I have felt an emotionally intense week between my personal happenings with grad school, the considerations at my day job on what makes ethical leadership thrive, the pain of holding close the realities of the current events in my country and grappling with the needless deaths of Black and Brown bodies. And lastly, still managing to dig deep and create while watching my fear walking. I feel tired, for sure.

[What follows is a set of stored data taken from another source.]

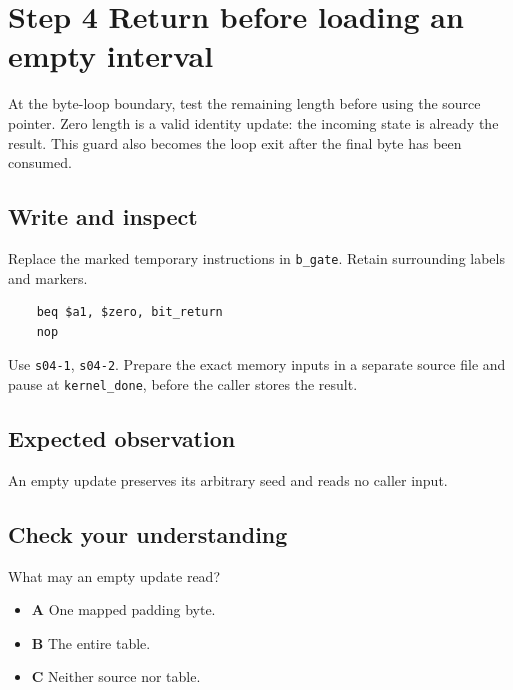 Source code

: \section{Step 4 Return before loading an empty interval}\label{crc-s04}

At the byte-loop boundary, test the remaining length before using the source pointer. Zero length is a valid identity update: the incoming state is already the result. This guard also becomes the loop exit after the final byte has been consumed.

\subsection{Write and inspect}
Replace the marked temporary instructions in \texttt{b\_gate}. Retain surrounding labels and markers.

\begin{verbatim}
    beq $a1, $zero, bit_return
    nop
\end{verbatim}

Use \texttt{s04-1}, \texttt{s04-2}. Prepare the exact memory inputs in a separate source file and pause at \texttt{kernel\_done}, before the caller stores the result.

\subsection{Expected observation}
An empty update preserves its arbitrary seed and reads no caller input.

\subsection{Check your understanding}
What may an empty update read?

\begin{itemize}
\item \textbf{A} One mapped padding byte.
\item \textbf{B} The entire table.
\item \textbf{C} Neither source nor table.
\end{itemize}
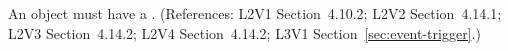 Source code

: An \Event object must have a .  (References: L2V1
Section~4.10.2; L2V2 Section~4.14.1; L2V3
Section~4.14.2; L2V4 Section~4.14.2; L3V1 Section~\ref{sec:event-trigger}.)
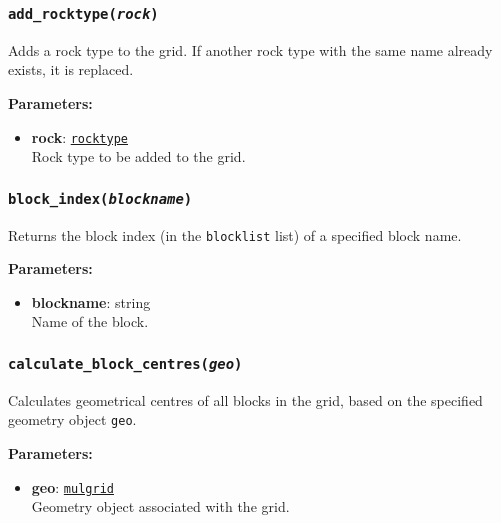 \begin{snugshade}
\subsubsection{\texttt{add\_rocktype(\emph{rock})}}
\end{snugshade}
\label{sec:t2grid:add_rocktype}

Adds a rock type to the grid.  If another rock type with the same name already exists, it is replaced.

\textbf{Parameters:}
\begin{itemize}
\item \textbf{rock}: \hyperref[rocktypeobjects]{\texttt{rocktype}}\\
  Rock type to be added to the grid.
\end{itemize}

\begin{snugshade}
\subsubsection{\texttt{block\_index(\emph{blockname})}}
\end{snugshade}
\label{sec:t2grid:block_index}

Returns the block index (in the \texttt{blocklist} list) of a specified block name.

\textbf{Parameters:}
\begin{itemize}
\item \textbf{blockname}: string\\
  Name of the block.
\end{itemize}

\begin{snugshade}
\subsubsection{\texttt{calculate\_block\_centres(\emph{geo})}}
\end{snugshade}
\label{sec:t2grid:calculate_block_centres}

Calculates geometrical centres of all blocks in the grid, based on the specified geometry object \texttt{geo}.

\textbf{Parameters:}
\begin{itemize}
\item \textbf{geo}: \hyperref[mulgrids]{\texttt{mulgrid}}\\
  Geometry object associated with the grid.
\end{itemize}

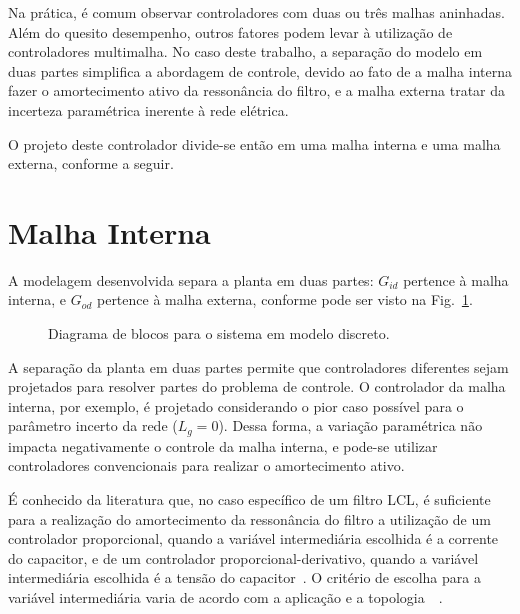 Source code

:   Na prática, é comum observar controladores com duas ou três malhas aninhadas. Além do quesito desempenho, outros fatores podem levar à utilização de controladores multimalha. No caso deste trabalho, a separação do modelo em duas partes simplifica a abordagem de controle, devido ao fato de a malha interna fazer o amortecimento ativo da ressonância do filtro, e a malha externa tratar da incerteza paramétrica inerente à rede elétrica.

  O projeto deste controlador divide-se então em uma malha interna e uma malha externa, conforme a seguir.

\section{Malha Interna}

  A modelagem desenvolvida separa a planta em duas partes: $G_{id}$ pertence à malha interna, e $G_{od}$ pertence à malha externa, conforme pode ser visto na Fig.~\ref{fig:sistema_discreto}.

  \begin{figure}[htb]
    \centering{
      \def\svgwidth{\textwidth}
      }
    \renewcommand\figurename{Fig.}
    \caption{Diagrama de blocos para o sistema em modelo discreto.}
    \label{fig:sistema_discreto}
  \end{figure}

  A separação da planta em duas partes permite que controladores diferentes sejam projetados para resolver partes do problema de controle. O controlador da malha interna, por exemplo, é projetado considerando o pior caso possível para o parâmetro incerto da rede ($L_g=0$). Dessa forma, a variação paramétrica não impacta negativamente o controle da malha interna, e pode-se utilizar controladores convencionais para realizar o amortecimento ativo.

  É conhecido da literatura que, no caso específico de um filtro LCL, é suficiente para a realização do amortecimento da ressonância do filtro a utilização de um controlador proporcional, quando a variável intermediária escolhida é a corrente do capacitor, e de um controlador proporcional-derivativo, quando a variável intermediária escolhida é a tensão do capacitor~\cite{ref:DANNEHL}. O critério de escolha para a variável intermediária varia de acordo com a aplicação e a topologia~\cite{ref:POH}~\cite{ref:IECON_2013}.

I am a woman who loves ideas. Rather than turn away from my emotions this week, I have treated them as signposts, as data, to examine things under a different light. I am a huge fan of the following people: Brene Brown, Susan David and Pema Chodron. In a wonderful storm of minds meeting, Brene and Susan have a deeply impactful discussion around their ideas of emotional agility, vulnerability and it hit me in so many places. In the podcast Susan says “You are not being driven by your feelings. Rather, you are using the wisdom of your feelings to guide you in your values.”
In art school I treated my feelings like emotional drivers that eventually wrecked everything they touched: my work, my relationships, my ideas. I hated myself so much and so deeply and I did not understand how to stop the chaos. I had no idea how to ask for help, that I needed help and the abyss consumed me for a long, long time even though on the outside I was (and still am) a very happy, joyful, energetic person.
One of my professors, Charles Goss, recognized the cognitive dissonance warring within me and suggested I start reading Pema Chodron. Pema’s work became the foundation on which I could build a bridge between my waring emotions and where I could create a space for both of these things to exist. She writes “Compassion is not a relationship between the healer and the wounded. It's a relationship between equals. Only when we know our own darkness well can we be present with the darkness of others. Compassion becomes real when we recognize our shared humanity.”
For the very first time I realized that I shouldn’t turn away from my pain and suffering. My pain had something to teach me and I should sit with it as much as I hated sitting in the dark with it. For the very first time I could examine my own self-hated and low self-esteem in the eye and say “Hey you, I see you and we’re gonna get through this together.”
The first step in transforming deep self-hatred into deep self-love is to gently cradle the razors that continually cut us, not to lock them in a box and throw away the key. Pain and suffering will always be there and will find a way to escape the bindings we put them in and no amount of positive veneer will stop it from inflicting harm. In skilled hands, the razors will not hurt us. They will help us to be whole. They will help us navigate the complexities and paradoxes of our lives. This is the beauty of radical self love.